Kinesiology

by Surreptitious 17 Replies latest jw friends

  • Surreptitious
    Surreptitious

    Excellent point Hmmm! I'll experiment tonight! (With the salt I mean....) I'll let you know.

    However, in either case, it would still indicate that it's telling me *something* is bad for me. Be it the container or it's contents...........

    I too am still at the incredulous stage, but can't deny that it worked. I'll look into it and report back.

  • Pork Chop
    Pork Chop

    I've used it. Couldn't hold my leg up off the table until I had a pill under my tongue, then the dude could bounce up and down on it and it never moved. Weird. Fixed my back though.

  • Hmmm
    Hmmm

    Logical,

    Where have you been, and how did you get ahold of SixofNine's account password?

  • ashitaka
    ashitaka

    Hmmmm,

    I thought that exact same thing earlier.....scary.

    ash

  • Surreptitious
    Surreptitious

    Ok, I tried it with just salt in my hand and got the same results!

  • Farkel
    Farkel

    I had a friend, Edgar Willis who was a chiropractor (I was NOT a dub then) who practiced that method on some patients, including Bill Walton (that really tall, ugly basketball guy) . I was pretty young and fairly vigorous and had a digital watch on my right hand. I'm left-handed. He asked me to hold both my arms out at shoulder-length, so I did. He then said he would reach out near both my hands and try to pull my arms down with all his strength, which he did. He pulled them both down, but I distinctly noticed that my non-watch (left) arm gave him MUCH more resistence than my watch-arm.

    He then asked me to put my battery-powered watch on my left wrist. I did. We did the same exercise again, and I swear on my heart-of-hearts that my left arm now became the weak arm. It was so noticeable and I won't forget it. I asked him why this interesting phenom. happened and he said that our bodies are electrical, and that even the weak power of batteries in watches affect us.
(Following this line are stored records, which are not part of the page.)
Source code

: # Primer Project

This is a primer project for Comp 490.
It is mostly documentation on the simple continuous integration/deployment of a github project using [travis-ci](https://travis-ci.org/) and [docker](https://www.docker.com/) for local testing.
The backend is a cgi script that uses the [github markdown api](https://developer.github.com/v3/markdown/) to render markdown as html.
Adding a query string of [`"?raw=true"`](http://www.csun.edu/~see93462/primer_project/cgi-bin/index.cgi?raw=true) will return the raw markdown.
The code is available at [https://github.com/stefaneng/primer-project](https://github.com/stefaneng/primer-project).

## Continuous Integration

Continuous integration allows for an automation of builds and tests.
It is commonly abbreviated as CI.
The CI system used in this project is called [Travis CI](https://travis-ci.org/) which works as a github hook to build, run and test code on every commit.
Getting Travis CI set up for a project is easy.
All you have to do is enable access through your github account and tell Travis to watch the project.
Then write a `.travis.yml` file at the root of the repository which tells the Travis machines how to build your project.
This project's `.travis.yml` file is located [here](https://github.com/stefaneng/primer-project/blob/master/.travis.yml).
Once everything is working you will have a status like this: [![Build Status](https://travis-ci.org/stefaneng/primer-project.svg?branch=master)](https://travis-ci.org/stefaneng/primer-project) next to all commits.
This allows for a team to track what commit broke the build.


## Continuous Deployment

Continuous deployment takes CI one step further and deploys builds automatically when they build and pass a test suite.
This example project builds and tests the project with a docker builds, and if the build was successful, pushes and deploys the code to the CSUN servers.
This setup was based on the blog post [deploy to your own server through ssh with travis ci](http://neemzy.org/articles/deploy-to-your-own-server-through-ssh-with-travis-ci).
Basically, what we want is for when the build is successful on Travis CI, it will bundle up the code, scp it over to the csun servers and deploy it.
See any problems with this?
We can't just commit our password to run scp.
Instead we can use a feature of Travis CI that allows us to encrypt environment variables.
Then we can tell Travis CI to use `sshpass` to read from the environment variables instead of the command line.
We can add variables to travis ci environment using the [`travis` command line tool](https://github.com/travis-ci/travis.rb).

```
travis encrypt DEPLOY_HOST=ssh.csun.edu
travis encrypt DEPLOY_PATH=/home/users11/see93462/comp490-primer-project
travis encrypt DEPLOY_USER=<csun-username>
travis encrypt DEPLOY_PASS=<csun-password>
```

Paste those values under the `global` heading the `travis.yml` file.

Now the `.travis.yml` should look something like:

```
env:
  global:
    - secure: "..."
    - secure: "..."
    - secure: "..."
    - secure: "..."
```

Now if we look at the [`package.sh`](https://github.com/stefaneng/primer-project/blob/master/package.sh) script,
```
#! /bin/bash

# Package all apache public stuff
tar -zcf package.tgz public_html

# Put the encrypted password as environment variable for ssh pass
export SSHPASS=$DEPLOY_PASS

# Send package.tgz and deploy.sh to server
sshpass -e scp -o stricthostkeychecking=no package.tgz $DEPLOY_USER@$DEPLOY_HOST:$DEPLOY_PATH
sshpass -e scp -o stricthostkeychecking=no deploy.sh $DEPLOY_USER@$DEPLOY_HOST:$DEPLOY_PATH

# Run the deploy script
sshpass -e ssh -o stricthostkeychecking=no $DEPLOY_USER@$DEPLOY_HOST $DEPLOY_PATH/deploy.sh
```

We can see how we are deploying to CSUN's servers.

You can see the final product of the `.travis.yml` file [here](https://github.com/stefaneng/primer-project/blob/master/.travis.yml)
    Wow! He said that energies flow from one side of our bodies to the other and that batteries can affect that, too.

    I tossed my watch and haven't worn a battery-powered watch since. I don't know much about anything, but I know that demonstration told me that if I'm ever to be any super-hulk type of guy, I need to use sundials for my time-keeping.

    The only lie in this story is that I do not use sundials for my time-keeping these days. All the rest of this story is probably true.

    Farkel

  • Scully
    Scully

    Hi Surreptitious:

    I remember the battery operated watch doing the same thing as Farkel described when I tried it many many years ago in high school physics class.

    The reason why it also works with salt is because all salts conduct electricity - your body - the nervous system in particular - works with electrical type conduction - in fact the isotonic fluid of choice is 0.9% Saline, which matches the sodium and chloride content in your body at homeostasis (equilibrium). Jewelers use metallic salt solutions to electroplate one metal onto another: the electrical charge allows the transfer of metallic ions onto the surface, replacing them with charged ions from the original transfer surface.

    I knew those 5 years of college would come in handy some day.

    Love, Scully

  • target
    target

    An excellent Chiropractor in Wisconsin who we went to always used this method of muscle testing and it diagosed things the doctors missed, like my son's peptic ulcer being caused by a dairy allergy when he was six years old. The doctors tested him and said he was not allergic to dairy but the muscle testing said he was and when I took him off all dairy the ulcer healed right up. Just one of many, many stories about the procedure.